Geschäftsbericht

VR-Bank mit täglicher Zinsangst

Fürstenfeldbruck – Das „vermutlich erfolgreichste Geschäftsjahr in der Geschichte der Volks- und Raiffeisenbank Fürstenfeldbruck“ bilanzierte Walter Müller bei der diesjährigen VR-Vertreterversammlung im Stadtsaal. In eine Euphorie verfiel der Vorstandsvorsitzende dennoch nicht, weil die Ausblicke auf das laufende Jahr sehr eingetrübt seien.

Vier- bis sechsprozentige Wachstumsraten, egal ob bei der Bilanzsumme, dem betreuten Anlagevolumen der rund 60 000 Kunden oder dem Kreditvolumen. Und das durchwegs deutlich über dem Durchschnitt der Genossenschaftsbanken. Walter Müllers Rechenschaftsbericht für 2015 verfügte über viele Superlative. „Bedeutendste Ertragsquelle für die Bank ist der Zinsüberschuss“, stellte Müller fest.

Der durch die Vertreterversammlung festgestellte Bilanzgewinn beträgt rund 1,7 Millionen Euro, der eine Dividende von 3,5 Prozent ermöglicht. Auch der „herausragenden Spitzenposition der Personaleffektivität“ – die Bank zählt unverändert rund 260 Mitarbeiter– - sei es zu verdanken, dass man in einem Ranking derzeit mit „A++“ sehr gut bewertet wird.

2016 werde es aber nicht mehr so gut laufen. Zwar sei die Treue der Kunden zu ihrer Bank nach wie vor sehr hoch, so Müller. Aber dass die Banken nicht mehr vor Freude in die Hände klatschen, wenn der Sparer sein Geld bringt, ist bekannt.
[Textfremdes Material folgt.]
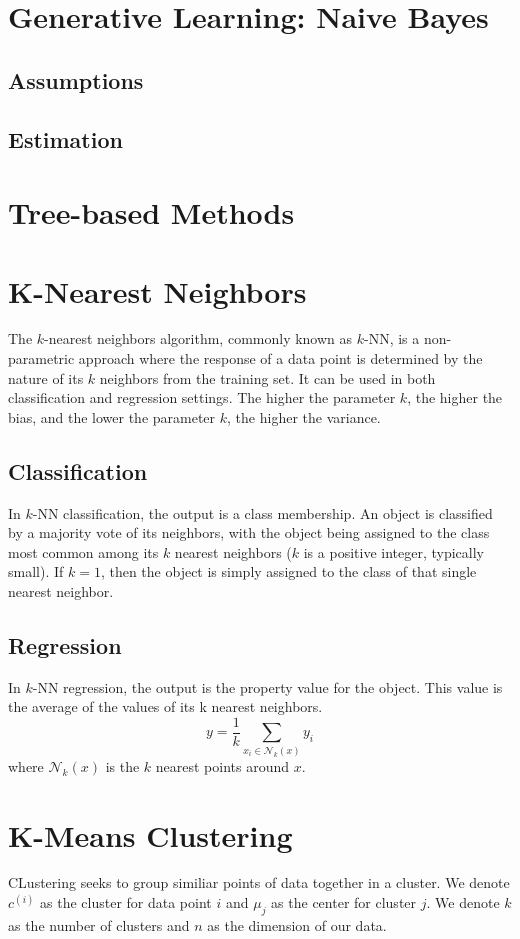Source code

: \documentclass[twoside,twocolumn]{article}
\begin{document}
\section{Generative Learning: Naive Bayes}
\subsection{Assumptions}
\subsection{Estimation}
\section{Tree-based Methods}
\section{K-Nearest Neighbors}
The $k$-nearest neighbors algorithm, commonly known as
$k$-NN, is a non-parametric approach where the response of a data point
is determined by the nature of its $k$ neighbors from the training set.
It can be used in both classification and regression settings.
The higher the parameter $k$, the higher the bias, and the lower the parameter
$k$, the higher the variance.
\subsection{Classification}
In $k$-NN classification, the output is a class membership. An object is
classified by a majority vote of its neighbors, with the object being assigned
to the class most common among its $k$ nearest neighbors ($k$ is a positive integer,
typically small). If $k = 1$, then the object is simply assigned to the class
of that single nearest neighbor.
\subsection{Regression}
In $k$-NN regression, the output is the property value for the object.
This value is the average of the values of its k nearest neighbors.
\begin{equation} y = \frac{1}{k} \sum_{x_i \in \mathcal{N}_k(x)} y_i \end{equation}
where $\mathcal{N}_k(x)$ is the $k$ nearest points around $x$.
\section{K-Means Clustering}
CLustering seeks to group similiar points of data together in a cluster. We
denote $c^{(i)}$ as the cluster for data point $i$ and $\mu_j$ as the center
for cluster $j$. We denote $k$ as the number of clusters and $n$ as the
dimension of our data.
\end{document}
Denn längst wissen die Banken auch nicht mehr recht, wie sie es ihrerseits anlegen sollen. „Uns graust’s vor jedem zweiten Donnerstag im Monat, wenn wir die Angebote studieren und entscheiden müssen, wie wir das Geld unserer Kunden anlegen“, so Walter Müller in seinem Rechenschaftsbericht. Für eine achtjährige EU-Anleihe seien 0,07 Prozent zu zahlen statt zu kriegen, bei einer Schweizer Anleihe sehe es nicht viel besser aus.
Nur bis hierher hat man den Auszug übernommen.